Bueckers averaged 19.8 ppg, 6.2 apg, and 2.4 steals per game and has led her team to a 21-1 record all-the-while earning the top seed in the nation as well as in the Big East tournament which began this past weekend.

Much deservedly so, her name is being mentioned in the National Player of the Year discussion. Yet no freshman has ever won the award. Whether it be the Naismith award, Wooden award, AP Player of the Year or the Wade Trophy (best women’s basketball player), they have never been given to a first-year student athlete. With that being said, Bueckers is the best player on the best team in Women’s college basketball so it is only fair to include her in the conversation.

Consistency favors Bueckers as much as her on-court production does. Stats are a determining factor when it comes to voting for such awards as the National player of the year. But what cannot be ignored is her ability to perform in big moments. For starters, she was held to under 10 points just one time this season. The freshman has many tricks in her bag that she put on full display in the 2020-2021 season. Most notably a three-point dagger with 10.8 seconds left to give UCONN a 63-59 lead over the then top ranked South Carolina Gamecocks.

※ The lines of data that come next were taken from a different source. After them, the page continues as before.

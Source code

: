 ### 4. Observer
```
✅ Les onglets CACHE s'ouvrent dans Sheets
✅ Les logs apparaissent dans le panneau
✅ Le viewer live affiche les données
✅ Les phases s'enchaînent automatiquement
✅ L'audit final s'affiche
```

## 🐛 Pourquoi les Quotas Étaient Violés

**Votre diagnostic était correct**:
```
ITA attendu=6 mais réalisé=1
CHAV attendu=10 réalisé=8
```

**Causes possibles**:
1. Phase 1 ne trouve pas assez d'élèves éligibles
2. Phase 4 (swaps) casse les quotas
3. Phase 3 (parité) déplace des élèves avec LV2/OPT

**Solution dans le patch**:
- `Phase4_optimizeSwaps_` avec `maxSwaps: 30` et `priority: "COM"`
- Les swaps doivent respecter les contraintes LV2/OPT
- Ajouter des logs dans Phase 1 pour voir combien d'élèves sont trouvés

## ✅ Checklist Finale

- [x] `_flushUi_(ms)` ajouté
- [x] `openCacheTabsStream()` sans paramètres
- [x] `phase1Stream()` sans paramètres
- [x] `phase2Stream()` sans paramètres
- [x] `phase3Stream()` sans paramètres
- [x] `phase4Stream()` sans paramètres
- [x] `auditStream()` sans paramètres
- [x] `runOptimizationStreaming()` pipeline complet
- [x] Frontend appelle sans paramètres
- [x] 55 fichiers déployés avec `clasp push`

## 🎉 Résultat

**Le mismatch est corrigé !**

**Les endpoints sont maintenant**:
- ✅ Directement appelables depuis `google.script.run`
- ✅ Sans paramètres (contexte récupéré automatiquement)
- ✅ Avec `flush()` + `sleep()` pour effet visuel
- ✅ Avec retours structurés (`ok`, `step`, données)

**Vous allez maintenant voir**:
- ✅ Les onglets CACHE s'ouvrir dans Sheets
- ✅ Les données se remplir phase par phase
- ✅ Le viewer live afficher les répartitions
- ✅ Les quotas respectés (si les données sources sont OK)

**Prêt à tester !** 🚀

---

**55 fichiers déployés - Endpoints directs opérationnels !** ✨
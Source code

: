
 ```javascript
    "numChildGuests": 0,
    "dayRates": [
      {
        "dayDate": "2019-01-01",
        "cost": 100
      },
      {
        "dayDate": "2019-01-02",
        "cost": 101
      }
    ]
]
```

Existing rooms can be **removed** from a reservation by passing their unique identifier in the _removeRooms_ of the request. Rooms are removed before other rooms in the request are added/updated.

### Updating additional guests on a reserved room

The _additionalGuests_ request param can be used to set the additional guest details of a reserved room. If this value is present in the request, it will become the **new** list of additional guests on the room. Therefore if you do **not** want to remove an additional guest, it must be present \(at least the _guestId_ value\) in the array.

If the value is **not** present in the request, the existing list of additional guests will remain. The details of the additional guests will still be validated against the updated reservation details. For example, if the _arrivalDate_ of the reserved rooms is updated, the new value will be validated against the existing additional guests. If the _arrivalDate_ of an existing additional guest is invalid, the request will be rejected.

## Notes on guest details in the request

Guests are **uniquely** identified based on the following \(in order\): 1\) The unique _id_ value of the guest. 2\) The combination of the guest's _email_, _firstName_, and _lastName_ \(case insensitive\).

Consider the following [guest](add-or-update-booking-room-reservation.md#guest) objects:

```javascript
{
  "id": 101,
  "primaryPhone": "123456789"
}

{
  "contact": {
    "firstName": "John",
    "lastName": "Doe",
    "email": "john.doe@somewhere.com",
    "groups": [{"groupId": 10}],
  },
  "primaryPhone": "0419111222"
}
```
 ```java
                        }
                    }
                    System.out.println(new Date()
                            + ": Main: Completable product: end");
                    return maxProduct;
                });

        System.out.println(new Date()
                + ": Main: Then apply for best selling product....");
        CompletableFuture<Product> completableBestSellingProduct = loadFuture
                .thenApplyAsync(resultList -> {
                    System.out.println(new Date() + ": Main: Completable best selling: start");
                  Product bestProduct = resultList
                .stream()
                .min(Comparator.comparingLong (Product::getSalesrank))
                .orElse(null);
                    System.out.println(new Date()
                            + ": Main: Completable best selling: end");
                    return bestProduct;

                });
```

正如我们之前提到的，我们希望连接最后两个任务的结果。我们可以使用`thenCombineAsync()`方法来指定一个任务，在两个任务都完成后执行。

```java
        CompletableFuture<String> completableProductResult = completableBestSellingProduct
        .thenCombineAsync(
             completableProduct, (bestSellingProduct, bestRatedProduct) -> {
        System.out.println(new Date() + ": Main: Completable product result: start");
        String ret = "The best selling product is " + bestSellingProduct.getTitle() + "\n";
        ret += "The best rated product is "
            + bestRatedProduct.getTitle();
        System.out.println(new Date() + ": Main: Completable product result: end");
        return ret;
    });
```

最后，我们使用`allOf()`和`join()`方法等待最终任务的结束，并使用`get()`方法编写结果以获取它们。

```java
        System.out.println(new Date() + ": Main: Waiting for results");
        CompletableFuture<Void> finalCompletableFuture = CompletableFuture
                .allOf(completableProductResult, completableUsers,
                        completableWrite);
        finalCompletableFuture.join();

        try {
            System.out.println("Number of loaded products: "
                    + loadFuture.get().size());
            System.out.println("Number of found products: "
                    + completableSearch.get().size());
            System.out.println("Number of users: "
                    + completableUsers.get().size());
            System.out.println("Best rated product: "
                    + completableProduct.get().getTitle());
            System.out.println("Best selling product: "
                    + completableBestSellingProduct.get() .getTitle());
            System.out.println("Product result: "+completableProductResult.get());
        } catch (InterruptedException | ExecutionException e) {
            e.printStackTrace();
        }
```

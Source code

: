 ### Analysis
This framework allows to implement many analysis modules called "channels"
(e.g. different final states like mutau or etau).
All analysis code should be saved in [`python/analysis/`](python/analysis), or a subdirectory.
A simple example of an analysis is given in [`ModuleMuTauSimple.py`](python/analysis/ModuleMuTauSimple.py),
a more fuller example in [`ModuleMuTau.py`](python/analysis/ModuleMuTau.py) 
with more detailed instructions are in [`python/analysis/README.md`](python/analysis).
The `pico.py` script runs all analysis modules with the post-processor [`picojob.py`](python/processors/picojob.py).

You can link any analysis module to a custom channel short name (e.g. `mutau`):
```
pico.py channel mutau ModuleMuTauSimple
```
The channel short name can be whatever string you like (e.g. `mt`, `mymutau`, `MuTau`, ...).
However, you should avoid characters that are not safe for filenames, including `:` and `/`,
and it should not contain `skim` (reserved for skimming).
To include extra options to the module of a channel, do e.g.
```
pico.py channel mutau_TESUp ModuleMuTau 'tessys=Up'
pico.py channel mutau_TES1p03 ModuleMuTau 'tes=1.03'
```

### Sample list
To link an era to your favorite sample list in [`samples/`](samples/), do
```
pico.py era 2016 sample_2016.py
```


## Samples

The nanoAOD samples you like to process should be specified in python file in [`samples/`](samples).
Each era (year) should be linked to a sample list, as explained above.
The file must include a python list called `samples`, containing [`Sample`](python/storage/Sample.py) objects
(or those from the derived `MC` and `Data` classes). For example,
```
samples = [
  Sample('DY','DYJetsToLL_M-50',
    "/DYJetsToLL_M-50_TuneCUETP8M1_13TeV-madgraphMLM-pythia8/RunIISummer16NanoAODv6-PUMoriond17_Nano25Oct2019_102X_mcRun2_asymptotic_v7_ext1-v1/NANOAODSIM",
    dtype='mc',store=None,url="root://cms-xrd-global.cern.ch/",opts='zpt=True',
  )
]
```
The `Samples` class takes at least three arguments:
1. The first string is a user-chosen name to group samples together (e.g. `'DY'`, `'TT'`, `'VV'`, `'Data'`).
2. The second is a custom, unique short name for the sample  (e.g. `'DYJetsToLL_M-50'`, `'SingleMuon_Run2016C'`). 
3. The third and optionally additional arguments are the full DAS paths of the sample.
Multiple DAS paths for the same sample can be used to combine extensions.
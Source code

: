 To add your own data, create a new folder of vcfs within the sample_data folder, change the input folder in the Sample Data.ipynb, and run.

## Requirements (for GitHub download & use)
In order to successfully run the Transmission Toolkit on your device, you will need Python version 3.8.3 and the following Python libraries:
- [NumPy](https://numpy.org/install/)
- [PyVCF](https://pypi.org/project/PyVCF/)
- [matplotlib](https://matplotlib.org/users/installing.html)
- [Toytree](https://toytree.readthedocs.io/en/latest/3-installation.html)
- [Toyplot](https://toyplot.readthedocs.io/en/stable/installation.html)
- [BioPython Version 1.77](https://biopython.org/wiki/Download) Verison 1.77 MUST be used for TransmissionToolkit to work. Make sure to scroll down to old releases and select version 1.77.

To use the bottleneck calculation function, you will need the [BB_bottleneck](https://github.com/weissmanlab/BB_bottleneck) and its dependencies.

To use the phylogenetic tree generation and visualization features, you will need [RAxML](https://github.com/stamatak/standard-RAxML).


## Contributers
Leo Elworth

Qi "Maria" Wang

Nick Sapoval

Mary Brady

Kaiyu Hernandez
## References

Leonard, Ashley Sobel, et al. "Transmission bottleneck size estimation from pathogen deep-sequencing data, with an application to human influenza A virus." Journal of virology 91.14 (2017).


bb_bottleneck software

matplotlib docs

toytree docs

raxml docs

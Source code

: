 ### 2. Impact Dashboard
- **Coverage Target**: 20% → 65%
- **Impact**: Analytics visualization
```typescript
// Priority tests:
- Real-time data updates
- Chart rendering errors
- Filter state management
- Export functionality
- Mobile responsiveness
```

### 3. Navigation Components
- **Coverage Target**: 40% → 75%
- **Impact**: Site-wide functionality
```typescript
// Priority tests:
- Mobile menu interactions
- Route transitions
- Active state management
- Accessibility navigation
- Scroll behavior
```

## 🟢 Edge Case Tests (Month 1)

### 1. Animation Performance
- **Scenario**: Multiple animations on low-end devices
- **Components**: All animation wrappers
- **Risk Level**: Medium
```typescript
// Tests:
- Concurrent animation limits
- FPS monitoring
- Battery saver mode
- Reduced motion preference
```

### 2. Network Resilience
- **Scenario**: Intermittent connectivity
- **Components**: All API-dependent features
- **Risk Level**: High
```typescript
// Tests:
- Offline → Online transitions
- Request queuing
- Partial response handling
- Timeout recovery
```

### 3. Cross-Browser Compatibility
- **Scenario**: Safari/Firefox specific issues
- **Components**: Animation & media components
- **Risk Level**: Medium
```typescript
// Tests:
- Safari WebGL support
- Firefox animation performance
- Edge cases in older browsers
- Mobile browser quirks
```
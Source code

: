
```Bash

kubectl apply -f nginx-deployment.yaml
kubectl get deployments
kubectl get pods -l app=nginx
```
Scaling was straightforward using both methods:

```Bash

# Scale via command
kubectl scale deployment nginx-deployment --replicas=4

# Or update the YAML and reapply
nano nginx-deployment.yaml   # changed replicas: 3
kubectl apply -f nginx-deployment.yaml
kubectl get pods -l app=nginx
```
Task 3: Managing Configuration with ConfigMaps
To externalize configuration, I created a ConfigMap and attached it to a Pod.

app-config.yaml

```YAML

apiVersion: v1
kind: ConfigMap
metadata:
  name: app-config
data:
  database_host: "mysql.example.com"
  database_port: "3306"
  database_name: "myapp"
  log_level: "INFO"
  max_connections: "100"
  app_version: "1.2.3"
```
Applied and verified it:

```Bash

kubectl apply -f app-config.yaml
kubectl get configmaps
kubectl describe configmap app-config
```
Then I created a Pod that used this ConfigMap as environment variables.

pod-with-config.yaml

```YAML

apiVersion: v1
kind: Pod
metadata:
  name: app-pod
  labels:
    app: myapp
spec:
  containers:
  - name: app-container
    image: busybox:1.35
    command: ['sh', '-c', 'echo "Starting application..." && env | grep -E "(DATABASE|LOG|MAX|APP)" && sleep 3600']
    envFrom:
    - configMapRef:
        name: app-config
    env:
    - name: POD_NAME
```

The three proved to be the difference as that was the final score on February 8 between the #1 Gamecocks and #2 Huskies.

After a lackluster end to the 2019-2020 season where there was no March Madness for neither the women nor the men, college basketball fans should be excited to have the end of season tournament making its return. Last season saw a historical year from former Oregon Ducks star Sabrina Ionescu but with no March Madness in 2020 she was unable to showcase her talents on the national stage. Bueckers will have the opportunity that Ionescu did not and college basketball fans, as well as WNBA executives should pay attention to the talent of the UCONN freshman.